Here we can share what we find for the SCS Egg Hunt:
So Far:
Tier 1: Our Story
Tier 2: Preowned
Tier 3: Comet Lube
Tier 4: Jperm Mini mat
Tier 5: Right on the Golden Egg in the start up page

Link Here:








SpeedCubeShop


Speed cubing's most trusted retailer since 2009. Free shipping and easy returns available. Based in the USA.




speedcubeshop.com


----------



## Scollier (Mar 26, 2021)

Tier 1: "Our Story" page


----------



## Eli Apperson (Mar 27, 2021)

Scollier said:


> Tier 1: "Our Story" page


Thxs. Does anyone have 2 or 3?


----------



## SH03L4C3 (Mar 27, 2021)

this is useless.
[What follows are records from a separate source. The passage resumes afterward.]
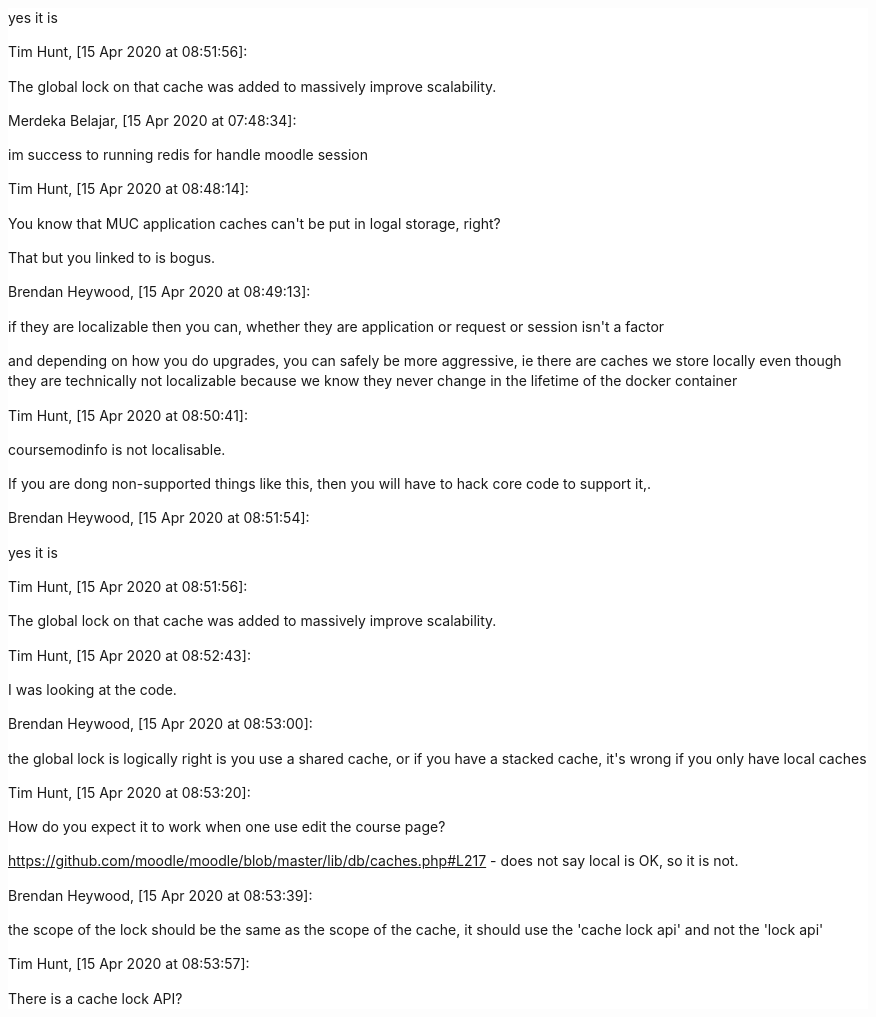 yes it is

Tim Hunt, \[15 Apr 2020 at 08:51:56\]:

The global lock on that cache was added to massively improve scalability.

Merdeka Belajar, \[15 Apr 2020 at 07:48:34\]:

im success to running redis for handle moodle session

Tim Hunt, \[15 Apr 2020 at 08:48:14\]:

You know that MUC application caches can't be put in logal storage, right?

That but you linked to is bogus.

Brendan Heywood, \[15 Apr 2020 at 08:49:13\]:

if they are localizable then you can, whether they are application or request or session isn't a factor

and depending on how you do upgrades, you can safely be more aggressive, ie there are caches we store locally even though they are technically not localizable because we know they never change in the lifetime of the docker container

Tim Hunt, \[15 Apr 2020 at 08:50:41\]:

coursemodinfo is not localisable.

If you are dong non-supported things like this, then you will have to hack core code to support it,.

Brendan Heywood, \[15 Apr 2020 at 08:51:54\]:

yes it is

Tim Hunt, \[15 Apr 2020 at 08:51:56\]:

The global lock on that cache was added to massively improve scalability.

Tim Hunt, \[15 Apr 2020 at 08:52:43\]:

I was looking at the code.

Brendan Heywood, \[15 Apr 2020 at 08:53:00\]:

the global lock is logically right is you use a shared cache, or if you have a stacked cache, it's wrong if you only have local caches

Tim Hunt, \[15 Apr 2020 at 08:53:20\]:

How do you expect it to work when one use edit the course page?

<https://github.com/moodle/moodle/blob/master/lib/db/caches.php#L217> - does not say local is OK, so it is not.

Brendan Heywood, \[15 Apr 2020 at 08:53:39\]:

the scope of the lock should be the same as the scope of the cache, it should use the 'cache lock api' and not the 'lock api'

Tim Hunt, \[15 Apr 2020 at 08:53:57\]:

There is a cache lock API?
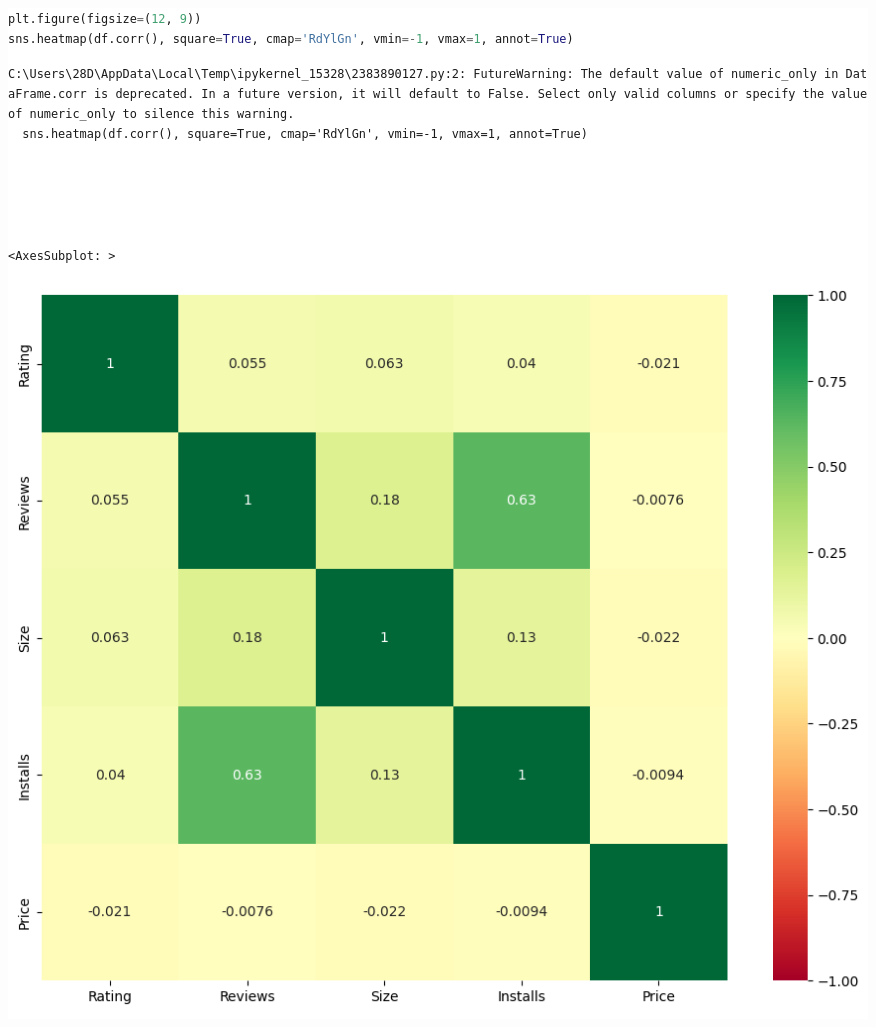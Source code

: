 


```python
plt.figure(figsize=(12, 9))
sns.heatmap(df.corr(), square=True, cmap='RdYlGn', vmin=-1, vmax=1, annot=True)
```

    C:\Users\28D\AppData\Local\Temp\ipykernel_15328\2383890127.py:2: FutureWarning: The default value of numeric_only in DataFrame.corr is deprecated. In a future version, it will default to False. Select only valid columns or specify the value of numeric_only to silence this warning.
      sns.heatmap(df.corr(), square=True, cmap='RdYlGn', vmin=-1, vmax=1, annot=True)
    




    <AxesSubplot: >




    
![png](output_41_2.png)
    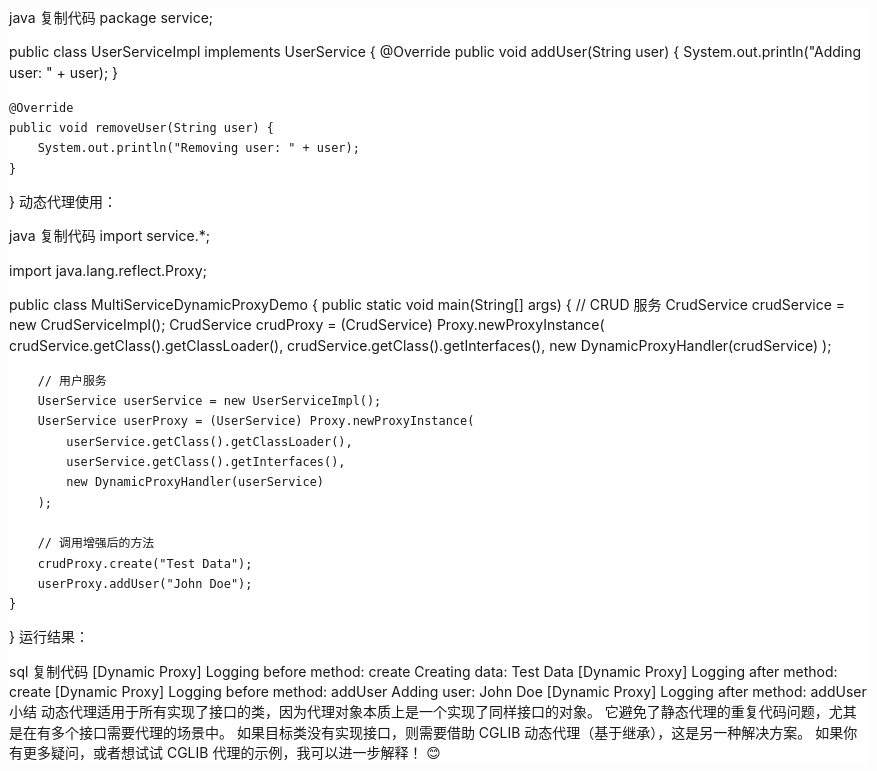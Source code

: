 java
复制代码
package service;

public class UserServiceImpl implements UserService {
    @Override
    public void addUser(String user) {
        System.out.println("Adding user: " + user);
    }

    @Override
    public void removeUser(String user) {
        System.out.println("Removing user: " + user);
    }
}
动态代理使用：

java
复制代码
import service.*;

import java.lang.reflect.Proxy;

public class MultiServiceDynamicProxyDemo {
    public static void main(String[] args) {
        // CRUD 服务
        CrudService crudService = new CrudServiceImpl();
        CrudService crudProxy = (CrudService) Proxy.newProxyInstance(
            crudService.getClass().getClassLoader(),
            crudService.getClass().getInterfaces(),
            new DynamicProxyHandler(crudService)
        );

        // 用户服务
        UserService userService = new UserServiceImpl();
        UserService userProxy = (UserService) Proxy.newProxyInstance(
            userService.getClass().getClassLoader(),
            userService.getClass().getInterfaces(),
            new DynamicProxyHandler(userService)
        );

        // 调用增强后的方法
        crudProxy.create("Test Data");
        userProxy.addUser("John Doe");
    }
}
运行结果：

sql
复制代码
[Dynamic Proxy] Logging before method: create
Creating data: Test Data
[Dynamic Proxy] Logging after method: create
[Dynamic Proxy] Logging before method: addUser
Adding user: John Doe
[Dynamic Proxy] Logging after method: addUser
小结
动态代理适用于所有实现了接口的类，因为代理对象本质上是一个实现了同样接口的对象。
它避免了静态代理的重复代码问题，尤其是在有多个接口需要代理的场景中。
如果目标类没有实现接口，则需要借助 CGLIB 动态代理（基于继承），这是另一种解决方案。
如果你有更多疑问，或者想试试 CGLIB 代理的示例，我可以进一步解释！ 😊
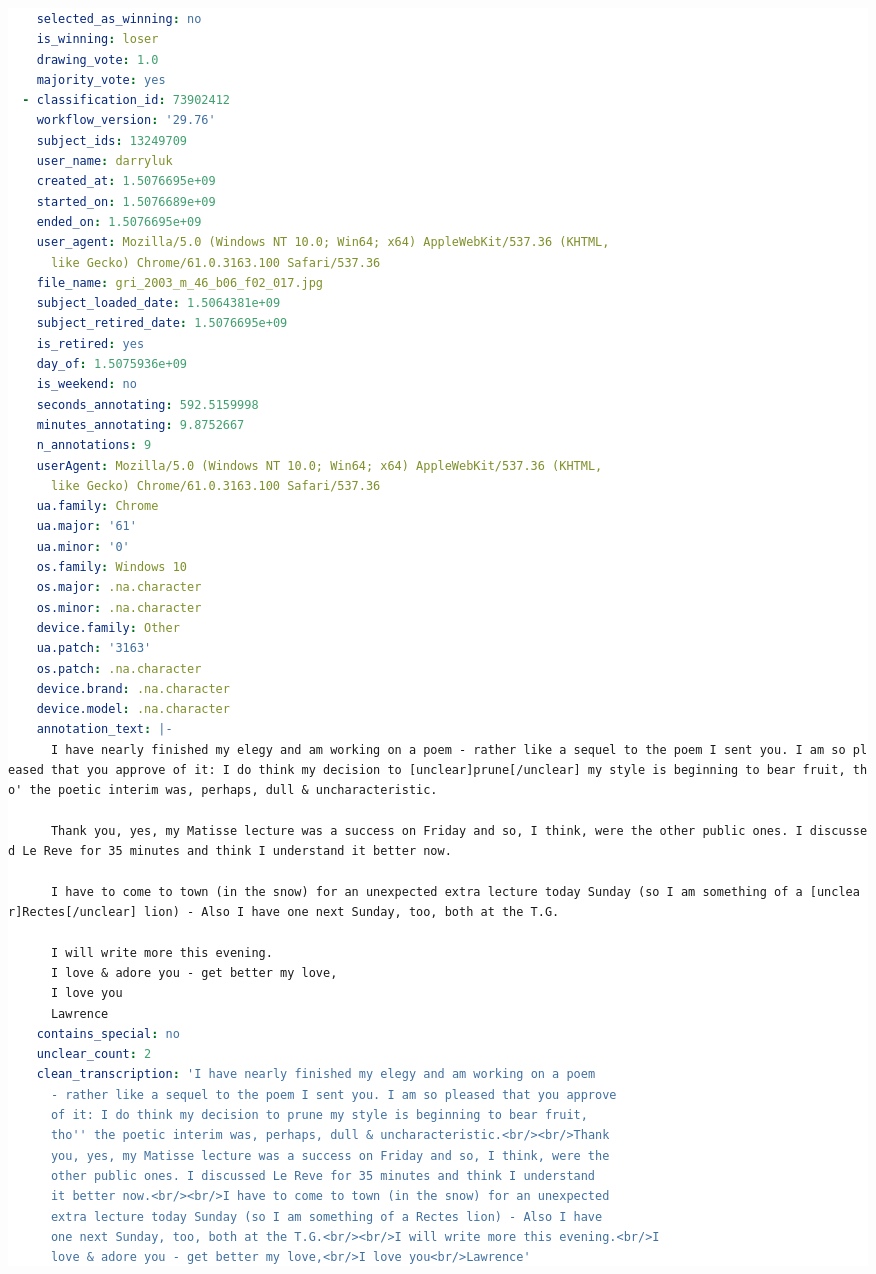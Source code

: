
 ```yaml
    selected_as_winning: no
    is_winning: loser
    drawing_vote: 1.0
    majority_vote: yes
  - classification_id: 73902412
    workflow_version: '29.76'
    subject_ids: 13249709
    user_name: darryluk
    created_at: 1.5076695e+09
    started_on: 1.5076689e+09
    ended_on: 1.5076695e+09
    user_agent: Mozilla/5.0 (Windows NT 10.0; Win64; x64) AppleWebKit/537.36 (KHTML,
      like Gecko) Chrome/61.0.3163.100 Safari/537.36
    file_name: gri_2003_m_46_b06_f02_017.jpg
    subject_loaded_date: 1.5064381e+09
    subject_retired_date: 1.5076695e+09
    is_retired: yes
    day_of: 1.5075936e+09
    is_weekend: no
    seconds_annotating: 592.5159998
    minutes_annotating: 9.8752667
    n_annotations: 9
    userAgent: Mozilla/5.0 (Windows NT 10.0; Win64; x64) AppleWebKit/537.36 (KHTML,
      like Gecko) Chrome/61.0.3163.100 Safari/537.36
    ua.family: Chrome
    ua.major: '61'
    ua.minor: '0'
    os.family: Windows 10
    os.major: .na.character
    os.minor: .na.character
    device.family: Other
    ua.patch: '3163'
    os.patch: .na.character
    device.brand: .na.character
    device.model: .na.character
    annotation_text: |-
      I have nearly finished my elegy and am working on a poem - rather like a sequel to the poem I sent you. I am so pleased that you approve of it: I do think my decision to [unclear]prune[/unclear] my style is beginning to bear fruit, tho' the poetic interim was, perhaps, dull & uncharacteristic.

      Thank you, yes, my Matisse lecture was a success on Friday and so, I think, were the other public ones. I discussed Le Reve for 35 minutes and think I understand it better now.

      I have to come to town (in the snow) for an unexpected extra lecture today Sunday (so I am something of a [unclear]Rectes[/unclear] lion) - Also I have one next Sunday, too, both at the T.G.

      I will write more this evening.
      I love & adore you - get better my love,
      I love you
      Lawrence
    contains_special: no
    unclear_count: 2
    clean_transcription: 'I have nearly finished my elegy and am working on a poem
      - rather like a sequel to the poem I sent you. I am so pleased that you approve
      of it: I do think my decision to prune my style is beginning to bear fruit,
      tho'' the poetic interim was, perhaps, dull & uncharacteristic.<br/><br/>Thank
      you, yes, my Matisse lecture was a success on Friday and so, I think, were the
      other public ones. I discussed Le Reve for 35 minutes and think I understand
      it better now.<br/><br/>I have to come to town (in the snow) for an unexpected
      extra lecture today Sunday (so I am something of a Rectes lion) - Also I have
      one next Sunday, too, both at the T.G.<br/><br/>I will write more this evening.<br/>I
      love & adore you - get better my love,<br/>I love you<br/>Lawrence'
```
There is already one


----------



## Eli Apperson (Mar 27, 2021)

SH03L4C3 said:


> this is useless. There is already one


Ohh i didn't know that...

Where is it?


----------



## SH03L4C3 (Mar 27, 2021)

thats ok,








Speedcubeshop Scavenger Hunt 2021


Have any of you found the images for the scavenger hunt? I have found the pot of gold, on the "Our Story" page of the website at the bottom. It redeems you a free $2.00 GAN cube bag with your next order so I'm not going to redeem it haha. Have you found any of the other images? Please let me know!




www.speedsolving.com






CubableYT said:


> Where is it?





CubableYT said:


> Ohh i didn't know that...


----------



## Eli Apperson (Mar 27, 2021)

SH03L4C3 said:


> thats ok,
> 
> 
> 
> ...


That was for the St Patrick's day hunt.


----------



## qwr (Mar 27, 2021)

SH03L4C3 said:


> thats ok,
> 
> 
> 
> ...


is that the same hunt?


----------



## Eli Apperson (Mar 27, 2021)

qwr said:


> is that the same hunt?


No


----------



## Swamp347 (Mar 27, 2021)

Number 3 is on the preowned page


----------



## SH03L4C3 (Mar 27, 2021)

whoops sorry.


----------



## CFOP INC (Mar 27, 2021)

I can not find 2


----------



## virginia (Mar 27, 2021)

It’s cosmic lube I found it yesterday


----------



## the dnf master (Mar 27, 2021)

Yeah, egg 2 is on specifically on the description of comet


----------



## CFOP INC (Mar 27, 2021)

thanks


----------



## virginia (Mar 27, 2021)

Oops yeah I meant comet lube. I never know the difference between those lubes anyway lol


----------



## CFOP INC (Mar 27, 2021)

ya


----------



## ccfdude (Mar 28, 2021)

CubableYT said:


> Thxs. Does anyone have 2 or 3?


2 is on Comet Lube and 3 is on Pre-Owned page.


----------